(Pictures paired with source code)

■ ■ ■

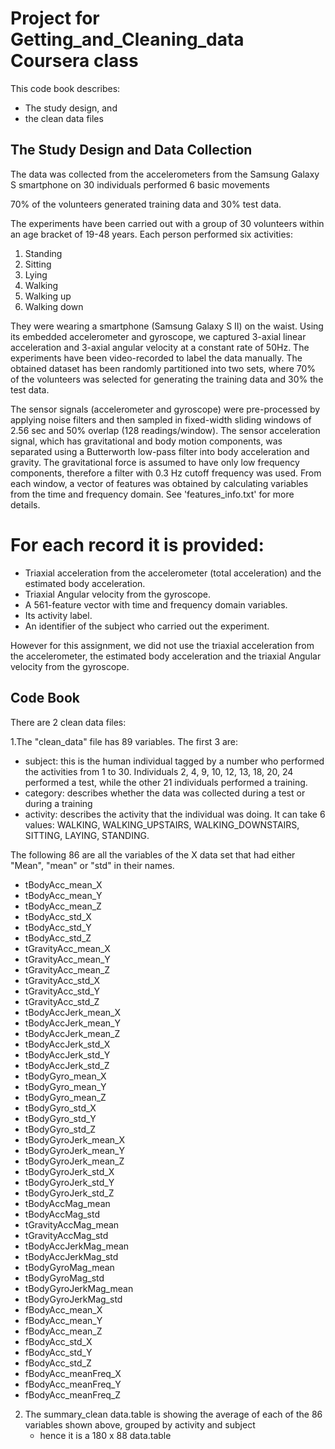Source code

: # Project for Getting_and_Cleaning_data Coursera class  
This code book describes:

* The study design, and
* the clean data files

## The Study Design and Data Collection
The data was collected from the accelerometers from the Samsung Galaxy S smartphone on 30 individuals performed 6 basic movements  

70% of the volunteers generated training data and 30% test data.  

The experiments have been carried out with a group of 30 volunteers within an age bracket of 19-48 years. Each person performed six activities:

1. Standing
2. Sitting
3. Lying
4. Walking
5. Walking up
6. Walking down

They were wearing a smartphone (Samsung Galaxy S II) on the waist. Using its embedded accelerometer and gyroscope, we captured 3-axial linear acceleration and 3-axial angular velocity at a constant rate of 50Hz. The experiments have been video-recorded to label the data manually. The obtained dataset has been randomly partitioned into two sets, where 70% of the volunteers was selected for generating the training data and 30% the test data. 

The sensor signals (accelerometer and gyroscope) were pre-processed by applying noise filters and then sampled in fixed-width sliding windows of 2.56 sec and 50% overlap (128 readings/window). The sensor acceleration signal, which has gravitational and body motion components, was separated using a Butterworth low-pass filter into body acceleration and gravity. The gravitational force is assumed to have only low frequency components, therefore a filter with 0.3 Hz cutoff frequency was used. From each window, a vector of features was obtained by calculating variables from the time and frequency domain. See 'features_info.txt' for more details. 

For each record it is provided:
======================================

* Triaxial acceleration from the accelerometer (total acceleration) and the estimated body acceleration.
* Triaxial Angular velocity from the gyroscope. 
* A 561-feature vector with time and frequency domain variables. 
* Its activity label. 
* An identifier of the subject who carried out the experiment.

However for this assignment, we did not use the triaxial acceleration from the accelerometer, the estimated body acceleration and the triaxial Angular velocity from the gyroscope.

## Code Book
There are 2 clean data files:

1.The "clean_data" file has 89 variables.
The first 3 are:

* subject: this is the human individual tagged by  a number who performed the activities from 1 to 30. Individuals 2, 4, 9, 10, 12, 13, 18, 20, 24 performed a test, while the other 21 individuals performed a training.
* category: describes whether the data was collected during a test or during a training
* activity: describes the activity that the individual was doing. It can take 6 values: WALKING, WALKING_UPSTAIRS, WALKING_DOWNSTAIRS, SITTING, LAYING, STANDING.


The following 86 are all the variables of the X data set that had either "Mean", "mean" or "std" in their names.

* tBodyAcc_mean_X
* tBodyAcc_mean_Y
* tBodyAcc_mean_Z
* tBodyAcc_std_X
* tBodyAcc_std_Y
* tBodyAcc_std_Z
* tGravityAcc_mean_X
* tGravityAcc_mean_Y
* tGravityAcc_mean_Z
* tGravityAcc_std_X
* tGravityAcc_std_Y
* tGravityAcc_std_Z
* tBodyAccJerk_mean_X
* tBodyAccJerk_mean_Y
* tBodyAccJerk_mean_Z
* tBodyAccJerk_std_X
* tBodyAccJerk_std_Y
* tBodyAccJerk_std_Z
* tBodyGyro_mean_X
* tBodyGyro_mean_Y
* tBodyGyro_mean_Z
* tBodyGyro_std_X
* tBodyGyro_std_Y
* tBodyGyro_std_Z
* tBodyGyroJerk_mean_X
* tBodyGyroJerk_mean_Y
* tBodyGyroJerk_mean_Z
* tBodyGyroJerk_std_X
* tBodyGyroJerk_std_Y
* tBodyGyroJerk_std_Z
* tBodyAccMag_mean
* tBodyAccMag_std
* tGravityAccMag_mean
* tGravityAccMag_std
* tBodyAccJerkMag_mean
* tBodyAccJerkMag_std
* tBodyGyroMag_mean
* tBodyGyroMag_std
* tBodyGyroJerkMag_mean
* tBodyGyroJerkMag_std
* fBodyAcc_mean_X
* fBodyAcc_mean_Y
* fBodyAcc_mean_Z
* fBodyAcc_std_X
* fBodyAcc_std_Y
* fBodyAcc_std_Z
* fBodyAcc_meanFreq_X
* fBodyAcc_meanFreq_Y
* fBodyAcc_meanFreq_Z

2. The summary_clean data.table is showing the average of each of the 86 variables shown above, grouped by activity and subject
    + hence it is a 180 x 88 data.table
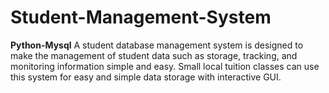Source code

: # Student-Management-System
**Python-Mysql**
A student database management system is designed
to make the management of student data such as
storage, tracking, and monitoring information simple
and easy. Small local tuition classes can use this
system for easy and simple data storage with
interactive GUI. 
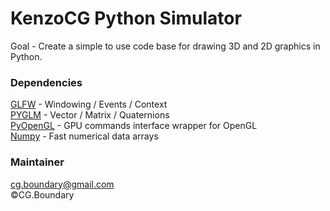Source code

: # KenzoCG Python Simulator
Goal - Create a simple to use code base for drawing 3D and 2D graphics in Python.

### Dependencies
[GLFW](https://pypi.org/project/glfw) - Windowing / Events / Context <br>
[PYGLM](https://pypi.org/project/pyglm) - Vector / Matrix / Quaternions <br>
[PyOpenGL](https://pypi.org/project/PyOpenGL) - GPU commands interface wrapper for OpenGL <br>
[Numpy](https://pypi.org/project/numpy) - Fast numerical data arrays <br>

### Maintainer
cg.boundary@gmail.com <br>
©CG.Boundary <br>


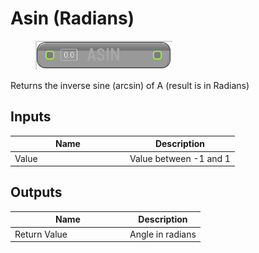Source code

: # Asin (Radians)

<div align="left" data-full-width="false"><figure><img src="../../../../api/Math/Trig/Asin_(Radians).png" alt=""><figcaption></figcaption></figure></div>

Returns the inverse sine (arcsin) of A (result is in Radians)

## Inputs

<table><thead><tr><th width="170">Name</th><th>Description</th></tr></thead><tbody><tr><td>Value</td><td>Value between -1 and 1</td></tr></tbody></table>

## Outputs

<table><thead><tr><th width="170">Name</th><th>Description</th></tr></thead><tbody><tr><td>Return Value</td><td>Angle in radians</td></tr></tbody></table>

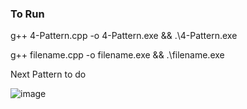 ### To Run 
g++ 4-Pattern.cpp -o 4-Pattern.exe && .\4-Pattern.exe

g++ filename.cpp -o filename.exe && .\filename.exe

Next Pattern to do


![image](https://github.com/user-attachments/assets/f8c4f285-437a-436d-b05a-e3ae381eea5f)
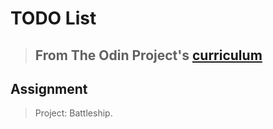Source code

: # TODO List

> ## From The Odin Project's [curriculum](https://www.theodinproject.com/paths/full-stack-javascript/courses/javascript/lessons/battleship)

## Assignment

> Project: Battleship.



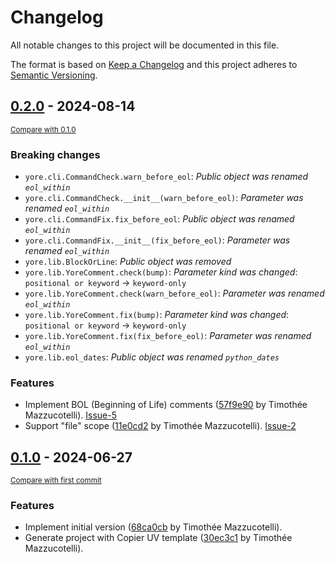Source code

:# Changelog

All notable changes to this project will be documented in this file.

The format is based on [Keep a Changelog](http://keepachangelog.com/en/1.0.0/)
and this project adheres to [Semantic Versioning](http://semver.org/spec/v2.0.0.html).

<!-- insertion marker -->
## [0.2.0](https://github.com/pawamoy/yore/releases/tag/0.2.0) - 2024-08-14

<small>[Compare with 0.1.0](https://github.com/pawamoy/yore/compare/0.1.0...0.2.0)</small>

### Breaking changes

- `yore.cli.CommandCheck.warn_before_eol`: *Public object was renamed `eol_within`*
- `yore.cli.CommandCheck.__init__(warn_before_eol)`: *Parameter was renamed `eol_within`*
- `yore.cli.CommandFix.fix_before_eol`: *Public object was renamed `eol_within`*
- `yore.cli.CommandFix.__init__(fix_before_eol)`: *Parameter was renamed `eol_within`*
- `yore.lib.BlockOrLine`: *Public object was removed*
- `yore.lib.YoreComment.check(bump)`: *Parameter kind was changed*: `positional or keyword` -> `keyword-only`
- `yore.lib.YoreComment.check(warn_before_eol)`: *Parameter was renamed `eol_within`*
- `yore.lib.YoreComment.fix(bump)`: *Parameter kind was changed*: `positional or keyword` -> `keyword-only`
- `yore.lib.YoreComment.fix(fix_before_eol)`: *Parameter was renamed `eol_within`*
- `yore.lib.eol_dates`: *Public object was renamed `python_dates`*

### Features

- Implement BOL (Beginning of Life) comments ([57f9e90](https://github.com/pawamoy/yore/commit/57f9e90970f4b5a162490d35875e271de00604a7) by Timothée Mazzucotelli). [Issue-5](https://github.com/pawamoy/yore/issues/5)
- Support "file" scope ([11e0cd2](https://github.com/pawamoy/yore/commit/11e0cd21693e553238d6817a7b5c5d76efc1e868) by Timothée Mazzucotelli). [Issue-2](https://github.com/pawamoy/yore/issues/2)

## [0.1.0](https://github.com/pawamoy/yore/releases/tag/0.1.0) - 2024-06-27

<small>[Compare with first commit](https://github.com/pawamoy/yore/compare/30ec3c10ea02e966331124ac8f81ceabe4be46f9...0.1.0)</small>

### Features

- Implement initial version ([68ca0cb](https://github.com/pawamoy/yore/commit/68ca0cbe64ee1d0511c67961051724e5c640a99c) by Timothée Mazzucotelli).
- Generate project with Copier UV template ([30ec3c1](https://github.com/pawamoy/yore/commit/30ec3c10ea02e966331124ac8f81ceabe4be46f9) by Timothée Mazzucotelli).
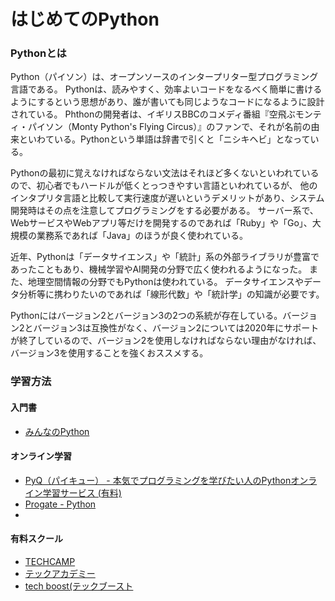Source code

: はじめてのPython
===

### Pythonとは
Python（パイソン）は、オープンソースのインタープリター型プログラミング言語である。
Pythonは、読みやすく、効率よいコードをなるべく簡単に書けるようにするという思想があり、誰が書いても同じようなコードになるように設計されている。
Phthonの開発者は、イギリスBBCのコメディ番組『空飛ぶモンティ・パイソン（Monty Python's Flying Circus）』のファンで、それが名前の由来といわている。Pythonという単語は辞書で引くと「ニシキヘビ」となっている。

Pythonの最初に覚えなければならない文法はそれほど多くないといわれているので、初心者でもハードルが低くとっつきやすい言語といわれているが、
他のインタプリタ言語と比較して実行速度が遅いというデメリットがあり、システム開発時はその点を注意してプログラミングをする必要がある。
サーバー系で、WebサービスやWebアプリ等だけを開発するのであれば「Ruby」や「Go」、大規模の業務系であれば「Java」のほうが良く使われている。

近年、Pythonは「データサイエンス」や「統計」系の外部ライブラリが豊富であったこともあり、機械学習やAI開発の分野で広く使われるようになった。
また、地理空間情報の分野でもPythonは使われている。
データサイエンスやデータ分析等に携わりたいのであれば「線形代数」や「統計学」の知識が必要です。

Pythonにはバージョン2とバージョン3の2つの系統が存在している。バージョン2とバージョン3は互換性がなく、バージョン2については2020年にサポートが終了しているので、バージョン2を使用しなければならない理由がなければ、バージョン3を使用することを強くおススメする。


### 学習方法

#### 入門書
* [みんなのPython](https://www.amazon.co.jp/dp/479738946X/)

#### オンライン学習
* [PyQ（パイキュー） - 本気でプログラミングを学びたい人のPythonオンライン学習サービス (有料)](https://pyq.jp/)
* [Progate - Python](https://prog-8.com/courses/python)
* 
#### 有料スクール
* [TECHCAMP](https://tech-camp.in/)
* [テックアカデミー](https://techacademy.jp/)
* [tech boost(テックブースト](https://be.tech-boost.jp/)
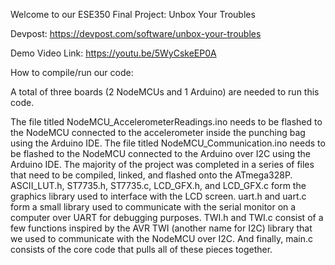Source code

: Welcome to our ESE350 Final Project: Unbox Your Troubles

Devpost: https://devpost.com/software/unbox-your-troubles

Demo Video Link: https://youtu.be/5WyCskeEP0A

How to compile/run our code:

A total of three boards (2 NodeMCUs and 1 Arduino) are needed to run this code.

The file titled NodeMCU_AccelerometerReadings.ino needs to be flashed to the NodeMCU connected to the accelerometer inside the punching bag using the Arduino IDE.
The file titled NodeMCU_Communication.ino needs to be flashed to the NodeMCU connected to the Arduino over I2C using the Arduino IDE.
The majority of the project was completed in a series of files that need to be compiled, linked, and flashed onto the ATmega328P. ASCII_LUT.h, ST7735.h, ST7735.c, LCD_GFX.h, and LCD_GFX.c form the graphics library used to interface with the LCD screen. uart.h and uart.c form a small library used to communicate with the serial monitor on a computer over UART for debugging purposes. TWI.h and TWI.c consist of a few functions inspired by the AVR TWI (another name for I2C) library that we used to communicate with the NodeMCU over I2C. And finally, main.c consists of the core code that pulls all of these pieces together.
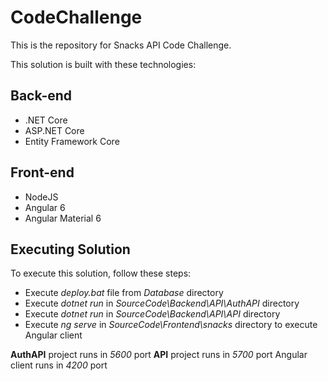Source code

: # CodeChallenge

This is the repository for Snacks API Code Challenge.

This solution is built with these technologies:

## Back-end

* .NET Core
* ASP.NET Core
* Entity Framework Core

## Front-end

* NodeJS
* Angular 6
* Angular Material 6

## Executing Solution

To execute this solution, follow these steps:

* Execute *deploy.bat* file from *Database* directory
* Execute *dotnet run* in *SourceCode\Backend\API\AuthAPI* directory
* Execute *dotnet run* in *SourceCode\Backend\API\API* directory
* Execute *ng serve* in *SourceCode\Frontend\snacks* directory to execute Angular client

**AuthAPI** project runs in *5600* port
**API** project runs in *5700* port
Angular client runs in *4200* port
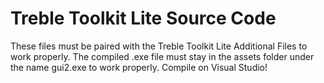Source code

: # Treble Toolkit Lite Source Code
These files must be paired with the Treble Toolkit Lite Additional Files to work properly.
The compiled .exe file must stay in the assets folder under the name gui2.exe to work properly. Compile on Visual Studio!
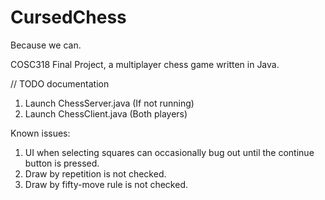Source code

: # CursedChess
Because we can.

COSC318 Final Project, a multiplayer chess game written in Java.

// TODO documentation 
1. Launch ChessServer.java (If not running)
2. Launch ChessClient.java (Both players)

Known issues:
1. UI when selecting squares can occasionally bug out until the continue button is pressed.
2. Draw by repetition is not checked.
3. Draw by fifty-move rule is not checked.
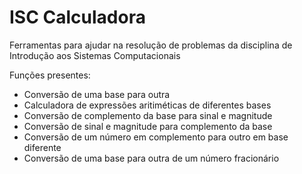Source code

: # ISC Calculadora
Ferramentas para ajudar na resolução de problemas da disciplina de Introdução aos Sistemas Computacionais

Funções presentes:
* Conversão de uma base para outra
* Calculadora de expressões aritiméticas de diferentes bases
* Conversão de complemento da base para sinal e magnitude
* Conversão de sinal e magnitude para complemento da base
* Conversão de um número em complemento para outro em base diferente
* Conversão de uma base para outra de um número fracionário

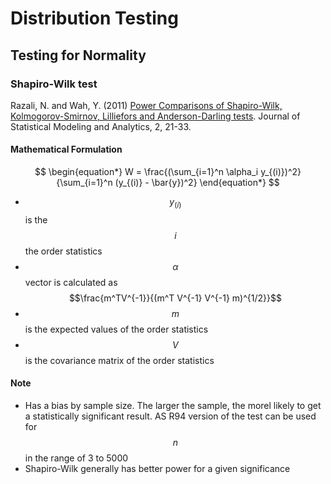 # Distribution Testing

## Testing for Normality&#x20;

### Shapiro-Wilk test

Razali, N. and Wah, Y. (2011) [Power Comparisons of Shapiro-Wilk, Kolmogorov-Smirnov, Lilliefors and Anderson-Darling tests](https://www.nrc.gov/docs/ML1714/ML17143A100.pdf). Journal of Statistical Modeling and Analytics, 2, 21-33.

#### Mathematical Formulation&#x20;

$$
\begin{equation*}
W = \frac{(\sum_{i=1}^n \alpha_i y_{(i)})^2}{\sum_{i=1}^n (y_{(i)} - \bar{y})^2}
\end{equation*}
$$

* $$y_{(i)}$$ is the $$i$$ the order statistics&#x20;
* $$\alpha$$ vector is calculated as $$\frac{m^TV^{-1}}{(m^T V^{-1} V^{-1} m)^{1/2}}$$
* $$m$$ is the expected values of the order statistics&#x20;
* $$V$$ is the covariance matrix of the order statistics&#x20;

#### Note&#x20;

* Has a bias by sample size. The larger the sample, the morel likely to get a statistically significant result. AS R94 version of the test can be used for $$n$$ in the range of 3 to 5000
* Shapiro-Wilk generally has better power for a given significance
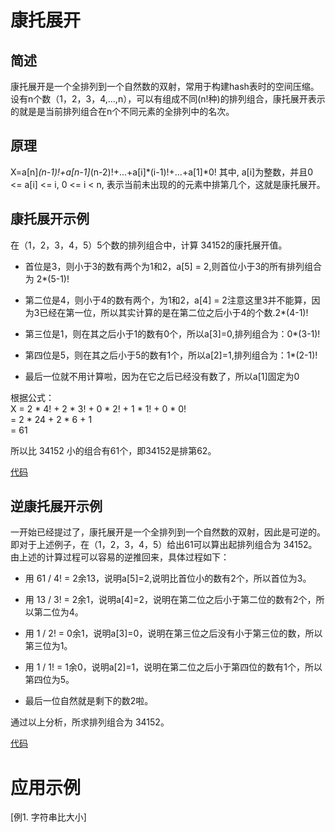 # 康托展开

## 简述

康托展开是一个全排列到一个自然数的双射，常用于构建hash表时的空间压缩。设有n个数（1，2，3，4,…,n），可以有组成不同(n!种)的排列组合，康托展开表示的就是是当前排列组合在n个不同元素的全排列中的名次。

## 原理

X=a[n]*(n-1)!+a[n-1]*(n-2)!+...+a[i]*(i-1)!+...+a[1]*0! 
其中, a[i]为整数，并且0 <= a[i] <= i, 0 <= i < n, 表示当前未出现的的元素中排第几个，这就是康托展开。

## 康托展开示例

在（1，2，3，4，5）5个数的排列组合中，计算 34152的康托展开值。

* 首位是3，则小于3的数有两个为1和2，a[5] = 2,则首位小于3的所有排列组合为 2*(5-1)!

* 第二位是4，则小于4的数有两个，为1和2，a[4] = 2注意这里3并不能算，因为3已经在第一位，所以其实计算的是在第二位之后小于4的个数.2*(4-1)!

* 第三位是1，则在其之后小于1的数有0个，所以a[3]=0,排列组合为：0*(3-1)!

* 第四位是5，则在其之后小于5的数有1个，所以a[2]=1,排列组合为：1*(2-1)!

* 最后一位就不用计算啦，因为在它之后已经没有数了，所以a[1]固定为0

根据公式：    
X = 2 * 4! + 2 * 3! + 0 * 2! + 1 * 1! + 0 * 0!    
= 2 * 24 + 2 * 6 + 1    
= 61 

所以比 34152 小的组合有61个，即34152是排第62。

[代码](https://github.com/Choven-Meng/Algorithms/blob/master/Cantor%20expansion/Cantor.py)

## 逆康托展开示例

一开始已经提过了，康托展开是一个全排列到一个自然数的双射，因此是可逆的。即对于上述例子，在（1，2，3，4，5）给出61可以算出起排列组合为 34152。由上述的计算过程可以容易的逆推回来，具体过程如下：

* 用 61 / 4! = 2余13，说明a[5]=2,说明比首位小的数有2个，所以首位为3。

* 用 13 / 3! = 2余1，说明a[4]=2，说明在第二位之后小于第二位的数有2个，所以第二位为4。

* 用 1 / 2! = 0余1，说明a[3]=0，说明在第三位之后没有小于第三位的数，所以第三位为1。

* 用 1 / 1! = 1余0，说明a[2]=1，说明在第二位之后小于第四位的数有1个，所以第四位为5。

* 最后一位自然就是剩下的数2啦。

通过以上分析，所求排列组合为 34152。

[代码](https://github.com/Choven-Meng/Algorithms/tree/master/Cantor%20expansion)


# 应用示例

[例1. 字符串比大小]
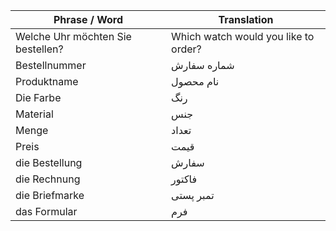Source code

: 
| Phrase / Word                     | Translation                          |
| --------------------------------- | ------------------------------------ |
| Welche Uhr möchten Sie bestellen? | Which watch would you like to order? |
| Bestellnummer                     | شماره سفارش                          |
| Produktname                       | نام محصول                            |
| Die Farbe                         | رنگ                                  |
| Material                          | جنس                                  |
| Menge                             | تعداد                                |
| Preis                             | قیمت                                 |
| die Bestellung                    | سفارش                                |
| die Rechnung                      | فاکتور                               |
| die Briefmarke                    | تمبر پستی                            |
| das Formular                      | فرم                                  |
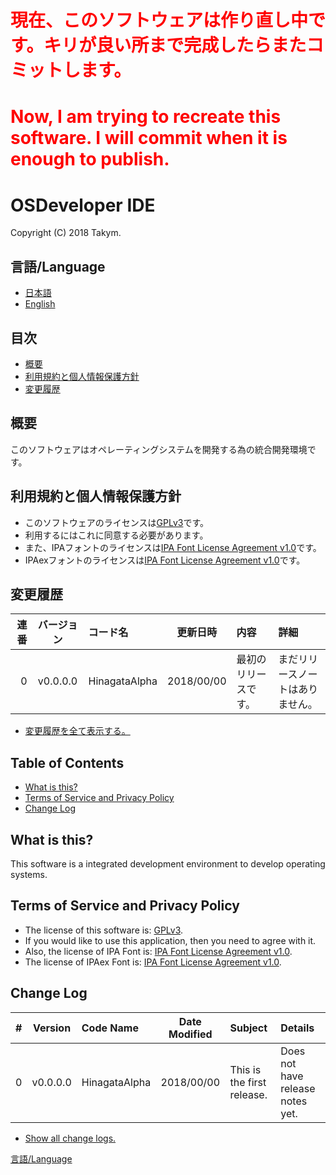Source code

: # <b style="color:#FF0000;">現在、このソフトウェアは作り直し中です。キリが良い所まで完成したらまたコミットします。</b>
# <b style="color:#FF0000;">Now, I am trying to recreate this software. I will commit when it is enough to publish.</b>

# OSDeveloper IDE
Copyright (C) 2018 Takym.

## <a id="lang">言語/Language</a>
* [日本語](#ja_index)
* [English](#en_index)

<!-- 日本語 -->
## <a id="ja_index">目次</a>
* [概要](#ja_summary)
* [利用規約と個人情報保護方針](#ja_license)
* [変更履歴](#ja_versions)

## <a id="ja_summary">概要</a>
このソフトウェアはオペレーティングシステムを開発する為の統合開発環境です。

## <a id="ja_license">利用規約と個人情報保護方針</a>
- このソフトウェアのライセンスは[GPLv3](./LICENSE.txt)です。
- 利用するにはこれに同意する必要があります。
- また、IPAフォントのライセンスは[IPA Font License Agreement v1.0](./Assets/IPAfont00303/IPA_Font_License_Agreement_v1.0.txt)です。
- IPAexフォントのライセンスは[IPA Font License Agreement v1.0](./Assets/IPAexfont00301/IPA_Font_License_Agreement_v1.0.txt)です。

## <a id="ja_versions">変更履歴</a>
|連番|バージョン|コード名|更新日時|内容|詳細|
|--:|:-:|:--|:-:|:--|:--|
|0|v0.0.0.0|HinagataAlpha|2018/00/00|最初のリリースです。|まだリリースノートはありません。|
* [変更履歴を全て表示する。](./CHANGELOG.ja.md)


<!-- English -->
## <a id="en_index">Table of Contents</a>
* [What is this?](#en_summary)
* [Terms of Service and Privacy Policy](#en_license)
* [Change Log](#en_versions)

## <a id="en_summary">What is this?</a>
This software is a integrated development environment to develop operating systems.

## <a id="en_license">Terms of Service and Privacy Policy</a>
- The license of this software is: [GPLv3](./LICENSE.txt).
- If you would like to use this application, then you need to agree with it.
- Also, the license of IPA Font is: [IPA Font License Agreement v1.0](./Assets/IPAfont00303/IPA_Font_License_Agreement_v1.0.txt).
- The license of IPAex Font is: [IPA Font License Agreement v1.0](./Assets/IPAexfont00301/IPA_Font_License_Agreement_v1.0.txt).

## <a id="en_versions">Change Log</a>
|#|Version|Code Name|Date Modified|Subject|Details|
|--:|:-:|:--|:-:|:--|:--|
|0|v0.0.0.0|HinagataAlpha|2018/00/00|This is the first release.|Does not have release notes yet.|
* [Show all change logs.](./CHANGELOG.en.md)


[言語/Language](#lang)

■ ■ ■

*What the exercise asks*
Pictures stay out. Repeat only the lines from the beginning of the data through the line that has "They were wearing".

*Result*
Source code

: # Project for Getting_and_Cleaning_data Coursera class  
This code book describes:

* The study design, and
* the clean data files

## The Study Design and Data Collection
The data was collected from the accelerometers from the Samsung Galaxy S smartphone on 30 individuals performed 6 basic movements  

70% of the volunteers generated training data and 30% test data.  

The experiments have been carried out with a group of 30 volunteers within an age bracket of 19-48 years. Each person performed six activities:

1. Standing
2. Sitting
3. Lying
4. Walking
5. Walking up
6. Walking down

They were wearing a smartphone (Samsung Galaxy S II) on the waist. Using its embedded accelerometer and gyroscope, we captured 3-axial linear acceleration and 3-axial angular velocity at a constant rate of 50Hz. The experiments have been video-recorded to label the data manually. The obtained dataset has been randomly partitioned into two sets, where 70% of the volunteers was selected for generating the training data and 30% the test data. 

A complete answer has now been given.